The large-scale production of cells is a mandatory step to set up economically viable in vitro experimental models for basic research, disease modelling and drug testing, and to definitely translate tissue engineering and regenerative medicine strategies to the clinical practice for therapeutic applications. However, scalability and standardization in cellular manufacturing processes are still major challenges. In particular, when large numbers of cells are required, conventional two-dimensional (2D) culture strategies, mainly based on manual, extremely space- and labour-intensive interventions, are practically and financially unsustainable. For these reasons, methods providing a 3D suspension culture environment, mimicking the micro- environment of the cellular niche, have been widely adopted in industrial biotechnology for: (i) scalable and controlled expansion of stem cells and cancer cells; (ii) guiding stem cell differentiation; (iii) production of cellular spheroids and tissue-like constructs. Nowadays, dynamic suspension culture for scalable production and differentiation of cells is mostly performed by stirred tank and rotating bioreactors. Such devices are designed for providing a 3D homogenous culture environment, and for enabling monitoring and control of culture parameters, leading to more reproducible, robust and cost-effective processes. However, most of these bioreactors still suffer from critical issues, limiting the upscaling and the standardization of the expansion bioprocesses. Concerning stirred tank bioreactors, their performance can be affected by (i) collisions of the cells with the impeller and (ii) the onset of turbulent flow, that both can induce non-physiological mechanical and hydrodynamic-shear stresses on the cells and lead to cell damage. Moreover, these unfavourable conditions can affect cell growth rate and metabolism, interfere with stem cell pluripotency, and limit efficiency and reproducibility of the culture process. Rotating bioreactors generate a low-shear stress culture environment, allowing to partially overcome the limitations of stirred tank devices. However, the complexity of the technological solutions adopted for rotation make these devices not easily scalable and unsuitable for continuous medium replacement and real-time monitoring.

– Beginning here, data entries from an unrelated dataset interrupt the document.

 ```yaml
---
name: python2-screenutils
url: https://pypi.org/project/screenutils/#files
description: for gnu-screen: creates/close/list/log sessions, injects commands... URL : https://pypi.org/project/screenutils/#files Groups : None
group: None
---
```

Cell culture is a key activity for research centers, biotech companies and hospitals. Several culture methods are applied, the simpler and more widespread being Petri capsules. More advanced methods are based on bioreactors, available in different categories varying in operation principles, size and cell culture application. As anticipated, SUSPENCE belongs to the category of dynamic suspension bioreactors.

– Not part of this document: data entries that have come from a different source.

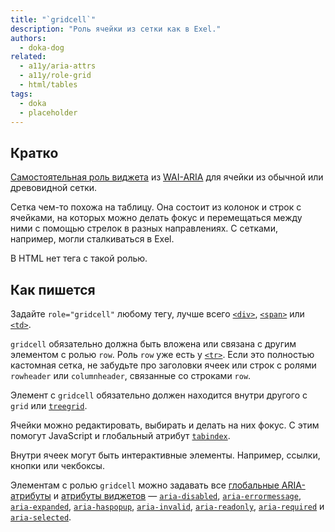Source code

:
 ```yaml
---
title: "`gridcell`"
description: "Роль ячейки из сетки как в Exel."
authors:
  - doka-dog
related:
  - a11y/aria-attrs
  - a11y/role-grid
  - html/tables
tags:
  - doka
  - placeholder
---
```


## Кратко

[Самостоятельная роль виджета](/a11y/aria-roles/#roli-vidzhetov) из [WAI-ARIA](/a11y/aria-intro/#specifikaciya) для ячейки из обычной или древовидной сетки.

Сетка чем-то похожа на таблицу. Она состоит из колонок и строк с ячейками, на которых можно делать фокус и перемещаться между ними с помощью стрелок в разных направлениях. С сетками, например, могли сталкиваться в Exel.

В HTML нет тега с такой ролью.

## Как пишется

Задайте `role="gridcell"` любому тегу, лучше всего [`<div>`](/html/div/), [`<span>`](/html/span/) или [`<td>`](/html/tables/#td).

`gridcell` обязательно должна быть вложена или связана с другим элементом с ролью `row`. Роль `row` уже есть у [`<tr>`](/html/tables/#tr). Если это полностью кастомная сетка, не забудьте про заголовки ячеек или строк с ролями `rowheader` или `columnheader`, связанные со строками `row`.

Элемент с `gridcell` обязательно должен находится внутри другого с `grid` или [`treegrid`](/a11y/role-treegrid/).

Ячейки можно редактировать, выбирать и делать на них фокус. С этим помогут JavaScript и глобальный атрибут [`tabindex`](/html/global-attrs/#tabindex).

Внутри ячеек могут быть интерактивные элементы. Например, ссылки, кнопки или чекбоксы.

Элементам с ролью `gridcell` можно задавать все [глобальные ARIA-атрибуты](/a11y/aria-attrs/#globalnye-atributy) и [атрибуты виджетов](/a11y/aria-attrs/#atributy-vidzhetov) — [`aria-disabled`](/a11y/aria-disabled/), [`aria-errormessage`](/a11y/aria-errormessage/), [`aria-expanded`](/a11y/aria-expanded/), [`aria-haspopup`](/a11y/aria-haspopup/), [`aria-invalid`](/a11y/aria-invalid/), [`aria-readonly`](/a11y/aria-readonly/), [`aria-required`](/a11y/aria-required/) и [`aria-selected`](/a11y/aria-selected/).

Compared to the conventional practices, based on manual cell culture activities subject to high variability and hardly scalable for large scale cell production, dynamic suspension bioreactors offer higher efficiency, security, scalability, process standardization and monitoring.
The key objective of the Phase I project is the development of a detailed Business Plan, including market analysis and commercialization, technical and economic feasibility assessment and plans for product validation, business development, dissemination, contractual and IPR protection framework, commercialization agreements, forecast profit and loss, financial indicators and ROI estimations.